From: Vincent Guittot
Date: Fri May 31 2024 - 04:57:57 EST


On Wed, 29 May 2024 at 15:09, Christian Loehle <christian.loehle@xxxxxxx> wrote:
>
> On 5/28/24 15:07, Vincent Guittot wrote:
> > On Tue, 28 May 2024 at 11:59, Lukasz Luba <lukasz.luba@xxxxxxx> wrote:
> >>
> >> Hi Vincent,
> >>
> >> On 5/28/24 10:29, Vincent Guittot wrote:
> >>> Hi All,
> >>>
> >>> I'm quite late on this thread but this patchset creates a major
> >>> regression for psci cpuidle driver when using the OSI mode (OS
> >>> initiated mode). In such a case, cpuidle driver takes care only of
> >>> CPUs power state and the deeper C-states ,which includes cluster and
> >>> other power domains, are handled with power domain framework. In such
> >>> configuration ,cpuidle has only 2 c-states : WFI and cpu off states
> >>> and others states that include the clusters, are managed by genpd and
> >>> its governor.
> >>>
> >>> This patch selects cpuidle c-state N-1 as soon as the utilization is
> >>> above CPU capacity / 64 which means at most a level of 16 on the big
> >>> core but can be as low as 4 on little cores. These levels are very low
> >>> and the main result is that as soon as there is very little activity
> >>> on a CPU, cpuidle always selects WFI states whatever the estimated
> >>> sleep duration and which prevents any deeper states. Another effect is
> >>> that it also keeps the tick firing every 1ms in my case.
> >>
> >> Thanks for reporting this.
> >> Could you add what regression it's causing, please?
> >> Performance or higher power?
> >
> > It's not a perf but rather a power regression.
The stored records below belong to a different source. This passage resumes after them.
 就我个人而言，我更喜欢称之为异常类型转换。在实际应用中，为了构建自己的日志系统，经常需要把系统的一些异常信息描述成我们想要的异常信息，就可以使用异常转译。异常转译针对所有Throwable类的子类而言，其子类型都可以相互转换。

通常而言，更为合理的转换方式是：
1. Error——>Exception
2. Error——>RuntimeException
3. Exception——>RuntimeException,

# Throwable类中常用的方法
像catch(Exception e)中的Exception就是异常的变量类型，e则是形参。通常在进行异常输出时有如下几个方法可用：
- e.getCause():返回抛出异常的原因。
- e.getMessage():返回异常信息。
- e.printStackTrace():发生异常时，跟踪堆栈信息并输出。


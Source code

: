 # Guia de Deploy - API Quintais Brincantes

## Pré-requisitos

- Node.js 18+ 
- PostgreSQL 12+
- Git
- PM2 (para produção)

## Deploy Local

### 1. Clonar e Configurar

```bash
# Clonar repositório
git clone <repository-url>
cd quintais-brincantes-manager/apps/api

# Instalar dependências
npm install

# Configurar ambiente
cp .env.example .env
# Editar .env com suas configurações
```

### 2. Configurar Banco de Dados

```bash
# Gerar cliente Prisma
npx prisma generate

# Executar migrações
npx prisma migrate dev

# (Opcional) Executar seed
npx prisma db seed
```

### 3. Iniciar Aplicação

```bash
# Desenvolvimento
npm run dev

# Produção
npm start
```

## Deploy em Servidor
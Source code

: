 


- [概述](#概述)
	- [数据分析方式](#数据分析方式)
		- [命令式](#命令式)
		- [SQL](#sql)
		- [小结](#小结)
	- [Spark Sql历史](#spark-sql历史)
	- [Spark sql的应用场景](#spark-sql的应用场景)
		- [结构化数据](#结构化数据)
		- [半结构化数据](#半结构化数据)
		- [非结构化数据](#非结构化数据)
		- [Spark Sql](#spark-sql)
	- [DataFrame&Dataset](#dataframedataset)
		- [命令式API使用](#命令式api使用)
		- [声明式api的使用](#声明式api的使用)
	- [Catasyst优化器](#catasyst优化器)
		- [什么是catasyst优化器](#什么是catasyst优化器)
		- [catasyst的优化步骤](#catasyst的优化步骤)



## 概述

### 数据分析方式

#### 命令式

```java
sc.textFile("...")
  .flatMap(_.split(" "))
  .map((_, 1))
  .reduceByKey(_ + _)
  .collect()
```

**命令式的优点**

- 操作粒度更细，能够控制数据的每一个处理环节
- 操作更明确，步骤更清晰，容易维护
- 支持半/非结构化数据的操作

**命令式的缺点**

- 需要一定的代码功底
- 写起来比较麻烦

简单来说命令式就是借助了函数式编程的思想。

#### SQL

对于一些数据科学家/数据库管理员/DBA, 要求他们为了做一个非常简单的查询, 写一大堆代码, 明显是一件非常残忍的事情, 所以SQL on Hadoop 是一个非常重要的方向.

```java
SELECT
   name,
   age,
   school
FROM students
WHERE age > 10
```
I don't have a power
> > counter so it's difficult to give figures but I found it while running
> > a unitary test below on my rb5:
> > run 500us every 19457ms on medium core (uclamp_min: 600).
>
> Is that supposed to say 19.457ms?

Yes, it's a mistake. it's 19.457ms I forgot to put the dot when
copying the value from the rt-app json file

> (Because below you say idle time is >18ms and total test time 5sec)
> Is the utilisation more like 1/20000 or 1/20?
> In any case what you describe is probably an issue, I'll try to reproduce.
> Note also my findings here:
> https://lore.kernel.org/lkml/0ce2d536-1125-4df8-9a5b-0d5e389cd8af@xxxxxxx/
>
> Kind Regards,
> Christian
>